По мысли Юстиниана «симфония»541 между «божественным» и «человеческими делами» опирается на Воплощение, соединившее Божественную и человеческую природы, так что Личность Христова есть единственный в своем роде источник обеих – гражданской и церковной – иерархий. Фундаментальной ошибкой в таком подходе было допущение, что та идеальная человечность, которая явила себя через Воплощение в Личности Иисуса Христа, способна обрести адекватное проявление и в Римской империи. Византийское теократическое мышление опиралось, по сути дела, на своего рода «осуществленную эсхатологию», словно бы Царство Божие уже явилось «в силе» и будто бы империя и есть проявление этой силы в мире и в истории.

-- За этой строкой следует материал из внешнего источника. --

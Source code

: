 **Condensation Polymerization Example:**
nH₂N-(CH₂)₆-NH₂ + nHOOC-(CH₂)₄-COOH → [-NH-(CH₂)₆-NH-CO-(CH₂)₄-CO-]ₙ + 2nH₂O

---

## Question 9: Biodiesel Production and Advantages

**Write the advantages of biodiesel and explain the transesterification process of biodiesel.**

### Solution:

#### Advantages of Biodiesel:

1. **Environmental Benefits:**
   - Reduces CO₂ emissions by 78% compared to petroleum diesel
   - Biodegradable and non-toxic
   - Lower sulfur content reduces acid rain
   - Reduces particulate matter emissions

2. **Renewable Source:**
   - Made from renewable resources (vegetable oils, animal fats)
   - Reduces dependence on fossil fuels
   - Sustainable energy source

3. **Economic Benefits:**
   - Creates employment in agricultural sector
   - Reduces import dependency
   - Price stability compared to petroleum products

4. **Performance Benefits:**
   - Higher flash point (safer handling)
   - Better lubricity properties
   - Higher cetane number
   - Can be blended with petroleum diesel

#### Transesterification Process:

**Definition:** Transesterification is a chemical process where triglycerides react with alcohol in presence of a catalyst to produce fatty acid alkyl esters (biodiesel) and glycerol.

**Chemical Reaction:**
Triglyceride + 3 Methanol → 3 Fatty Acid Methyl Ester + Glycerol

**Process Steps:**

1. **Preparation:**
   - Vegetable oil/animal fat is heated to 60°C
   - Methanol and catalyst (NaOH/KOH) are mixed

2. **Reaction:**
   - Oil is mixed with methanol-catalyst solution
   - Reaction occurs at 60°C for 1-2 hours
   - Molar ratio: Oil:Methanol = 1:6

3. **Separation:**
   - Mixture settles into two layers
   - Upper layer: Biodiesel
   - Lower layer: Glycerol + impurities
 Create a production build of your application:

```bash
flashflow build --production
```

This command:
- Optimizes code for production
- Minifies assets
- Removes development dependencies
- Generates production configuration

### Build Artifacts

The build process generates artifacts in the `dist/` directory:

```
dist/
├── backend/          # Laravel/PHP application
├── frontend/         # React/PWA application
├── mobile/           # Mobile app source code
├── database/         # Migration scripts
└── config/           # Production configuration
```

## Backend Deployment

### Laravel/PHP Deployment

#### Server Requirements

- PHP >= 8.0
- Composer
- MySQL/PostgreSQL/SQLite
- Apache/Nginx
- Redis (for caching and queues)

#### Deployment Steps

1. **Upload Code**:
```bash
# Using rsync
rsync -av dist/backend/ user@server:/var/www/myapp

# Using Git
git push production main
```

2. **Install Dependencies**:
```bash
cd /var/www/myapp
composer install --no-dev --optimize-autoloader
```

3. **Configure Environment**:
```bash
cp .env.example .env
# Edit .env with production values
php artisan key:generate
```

Византийская христианская мысль, разумеется, признавала реальность зла и в отдельной личности, и в обществе, но предполагала, по крайней мере в официальной идеологии имперского законодательства, что подобное зло можно адекватно контролировать, если только подчинить всю «обитаемую землю»542 власти одного императора и духовному авторитету православного священства.

Промыслительное значение единой мировой империи превозносилось не только в имперских законах, но и в церковной гимнографии. Рождественский гимн, приписываемый жившей в IX столетии монахине Кассии, провозглашал прямую связь между мировой империей Рима и восстановлением человечества во Христе. Pax Romana таким образом совпадает с Pax Christiana543 :

Августу единоначальствующу на земли, многоначалие человеков преста: и Тебе вочеловечшуся от Чистыя, много-Божия идолов упразднися, под единем царством мирским гради быша, и во едино владычество Божества язы́цы вероваша. Написашася людие повелением кесаревым, написахомся вернии именем Божества, Тебе вочеловечшагося Бога нашего. Велия Твоя милость, Господи, слава Тебе 544 .

Уже в 1397 г., когда стало почти очевидным падение строя, византиец все равно по-прежнему считал, что христианскому универсализму не обойтись без такой опоры, как всемирная империя. В ответ на запрос князя Московского Василия, интересовавшегося, нельзя ли русским опустить из литургического поминовения имя императора, продолжая в то же время поминать Патриарха, патриарх Антоний IV отвечал: «Невозможно христианам иметь Церковь и не иметь империи; ибо Церковь и империя образуют великое единство и сообщество; никак им невозможно обособиться друг от друга»545.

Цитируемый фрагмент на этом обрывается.